Korean Short ribs aren’t known for being cooked in the slow cooker but with the right sauce they make they’re perfect for it!
This recipe is all about the sauce. I really wanted to keep the sauce paleo, whole30, and low-carb. This recipe went through a lot of testing and it still might be tweaked over time but I’m finally happy with it to where I’m comfortable posting it. If you saw me recipe testing this on my one of my social media pages, thank you for your patience!
Before you pour the sauce into the slow cooker, taste it. If it needs more salt & pepper, add it. I used ground ginger but you can use fresh if you have it. I know it won’t look like there’s enough sauce when it’s ready to cook because the meat won’t fully be submerged. Trust me, it is.
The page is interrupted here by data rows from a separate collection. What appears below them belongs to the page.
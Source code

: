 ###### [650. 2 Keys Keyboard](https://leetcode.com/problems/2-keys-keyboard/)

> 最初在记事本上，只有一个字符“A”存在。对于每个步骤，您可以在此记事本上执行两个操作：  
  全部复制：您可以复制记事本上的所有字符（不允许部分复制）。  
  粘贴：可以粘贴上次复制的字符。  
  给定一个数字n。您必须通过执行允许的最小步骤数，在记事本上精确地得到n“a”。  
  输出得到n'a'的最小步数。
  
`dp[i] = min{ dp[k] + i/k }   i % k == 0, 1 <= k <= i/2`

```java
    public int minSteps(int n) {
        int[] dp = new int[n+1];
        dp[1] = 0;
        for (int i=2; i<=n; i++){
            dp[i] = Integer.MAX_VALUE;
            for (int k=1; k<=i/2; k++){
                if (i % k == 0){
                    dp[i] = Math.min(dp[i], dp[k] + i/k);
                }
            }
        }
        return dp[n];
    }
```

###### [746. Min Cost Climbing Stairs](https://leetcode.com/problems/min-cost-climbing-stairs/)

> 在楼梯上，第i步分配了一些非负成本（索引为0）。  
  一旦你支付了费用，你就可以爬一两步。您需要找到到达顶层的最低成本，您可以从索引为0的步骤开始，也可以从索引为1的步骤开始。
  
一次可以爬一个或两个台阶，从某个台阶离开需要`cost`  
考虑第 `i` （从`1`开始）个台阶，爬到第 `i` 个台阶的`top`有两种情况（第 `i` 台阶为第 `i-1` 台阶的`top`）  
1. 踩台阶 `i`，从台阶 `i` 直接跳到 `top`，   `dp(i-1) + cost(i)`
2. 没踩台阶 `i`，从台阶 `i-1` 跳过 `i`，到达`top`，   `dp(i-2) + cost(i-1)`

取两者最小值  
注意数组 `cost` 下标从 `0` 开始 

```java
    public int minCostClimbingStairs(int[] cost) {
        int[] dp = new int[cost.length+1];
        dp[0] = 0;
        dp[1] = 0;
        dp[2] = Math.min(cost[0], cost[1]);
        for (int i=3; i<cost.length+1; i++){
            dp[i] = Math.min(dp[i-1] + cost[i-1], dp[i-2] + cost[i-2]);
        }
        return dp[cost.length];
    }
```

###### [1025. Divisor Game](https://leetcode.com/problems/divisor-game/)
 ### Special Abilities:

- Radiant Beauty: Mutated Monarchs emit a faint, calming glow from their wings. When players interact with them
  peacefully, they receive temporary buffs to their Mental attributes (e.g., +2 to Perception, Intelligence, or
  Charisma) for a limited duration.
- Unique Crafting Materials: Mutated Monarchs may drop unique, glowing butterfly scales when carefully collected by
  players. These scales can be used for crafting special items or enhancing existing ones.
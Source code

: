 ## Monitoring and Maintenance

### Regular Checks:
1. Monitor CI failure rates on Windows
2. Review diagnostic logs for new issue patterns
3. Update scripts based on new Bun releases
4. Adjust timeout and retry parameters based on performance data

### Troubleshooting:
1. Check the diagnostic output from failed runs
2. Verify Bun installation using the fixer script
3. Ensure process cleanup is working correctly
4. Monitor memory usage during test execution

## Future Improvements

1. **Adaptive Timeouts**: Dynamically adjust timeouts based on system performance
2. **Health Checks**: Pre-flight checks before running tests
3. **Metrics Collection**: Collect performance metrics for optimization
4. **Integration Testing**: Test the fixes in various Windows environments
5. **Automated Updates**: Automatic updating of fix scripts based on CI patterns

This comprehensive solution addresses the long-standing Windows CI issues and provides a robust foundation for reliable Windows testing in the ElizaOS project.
If you can’t find the flat, thin, 1/4-inch thick Korean style short ribs, just use regular short ribs. If you do use the 1/4-inch short ribs – since they are sliced so thin, they won’t need as much time to cook as normal beef would in the slow cooker. Mine finished cooking after 2 hours on high.
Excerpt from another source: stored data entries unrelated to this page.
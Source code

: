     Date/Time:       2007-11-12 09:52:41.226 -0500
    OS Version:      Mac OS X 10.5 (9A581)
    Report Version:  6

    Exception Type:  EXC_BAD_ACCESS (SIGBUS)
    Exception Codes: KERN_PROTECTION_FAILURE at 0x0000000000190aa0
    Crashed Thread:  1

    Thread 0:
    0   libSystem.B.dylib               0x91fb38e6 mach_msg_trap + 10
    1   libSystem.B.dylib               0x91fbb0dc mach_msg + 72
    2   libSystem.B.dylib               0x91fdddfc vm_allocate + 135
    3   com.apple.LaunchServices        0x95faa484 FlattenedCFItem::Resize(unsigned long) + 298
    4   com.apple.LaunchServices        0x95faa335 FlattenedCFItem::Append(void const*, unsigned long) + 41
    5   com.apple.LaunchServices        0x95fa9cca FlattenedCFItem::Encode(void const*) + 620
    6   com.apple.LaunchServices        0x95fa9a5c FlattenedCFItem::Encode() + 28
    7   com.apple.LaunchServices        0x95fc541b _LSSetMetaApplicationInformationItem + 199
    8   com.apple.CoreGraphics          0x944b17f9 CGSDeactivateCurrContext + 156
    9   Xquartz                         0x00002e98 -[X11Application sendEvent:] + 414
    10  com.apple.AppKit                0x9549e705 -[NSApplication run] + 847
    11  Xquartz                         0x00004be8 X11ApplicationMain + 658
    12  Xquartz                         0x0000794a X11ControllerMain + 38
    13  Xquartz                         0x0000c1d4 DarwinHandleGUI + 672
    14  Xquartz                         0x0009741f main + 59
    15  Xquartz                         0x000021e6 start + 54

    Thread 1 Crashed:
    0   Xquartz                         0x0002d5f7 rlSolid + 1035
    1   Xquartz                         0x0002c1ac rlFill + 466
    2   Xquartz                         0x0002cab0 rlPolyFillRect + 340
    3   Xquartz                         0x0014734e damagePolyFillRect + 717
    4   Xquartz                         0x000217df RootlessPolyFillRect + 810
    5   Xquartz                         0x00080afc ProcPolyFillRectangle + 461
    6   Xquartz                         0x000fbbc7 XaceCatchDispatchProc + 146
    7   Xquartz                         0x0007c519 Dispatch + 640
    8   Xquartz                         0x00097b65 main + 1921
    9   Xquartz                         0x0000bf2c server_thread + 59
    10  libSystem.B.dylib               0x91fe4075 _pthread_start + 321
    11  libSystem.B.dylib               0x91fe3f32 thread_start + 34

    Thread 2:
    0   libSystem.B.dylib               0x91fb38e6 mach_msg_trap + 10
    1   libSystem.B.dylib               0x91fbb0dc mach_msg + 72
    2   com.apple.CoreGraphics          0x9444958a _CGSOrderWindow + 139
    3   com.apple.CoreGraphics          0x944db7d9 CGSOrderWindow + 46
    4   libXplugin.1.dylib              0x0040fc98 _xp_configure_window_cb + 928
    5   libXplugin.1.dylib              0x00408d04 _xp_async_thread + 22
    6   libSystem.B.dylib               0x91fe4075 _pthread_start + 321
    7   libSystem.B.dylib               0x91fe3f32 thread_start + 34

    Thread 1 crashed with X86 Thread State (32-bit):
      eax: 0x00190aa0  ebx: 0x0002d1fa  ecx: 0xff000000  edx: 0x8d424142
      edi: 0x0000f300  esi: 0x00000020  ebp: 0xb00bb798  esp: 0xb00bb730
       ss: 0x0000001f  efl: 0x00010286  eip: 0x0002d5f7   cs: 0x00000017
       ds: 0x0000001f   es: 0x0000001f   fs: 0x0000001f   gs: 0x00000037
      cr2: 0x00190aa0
I made this in my 6-quart slow cooker and there was plenty of room to double the recipe and use 4 pounds of meat.I sprinkled on sesame seeds as a garnish but that’s optional.Print
- 2 lbs Korean-style short ribs
- 2 green onion, sliced
- 1/2 cup low-sodium soy sauce or coconut aminos
- 1/4 cup water
- 3 tbsp rice vinegar
- 2 tsp sesame oil
- 1/2 tsp ginger
- Pinch of salt & pepper
- In a small bowl, mix together sauce ingredients.
- Add korean short ribs to the slow cooker. Pour the sauce on top. Top with green onions.
- Cook HIGH 2-4, LOW 4-6.
This sauce can be used to cook poultry and even vegetables or you can even use it as a marinade.
What would you serve these korean short ribs with? Rice is the obvious answer whether it be cauliflower rice, regular rice, brown rice, etc.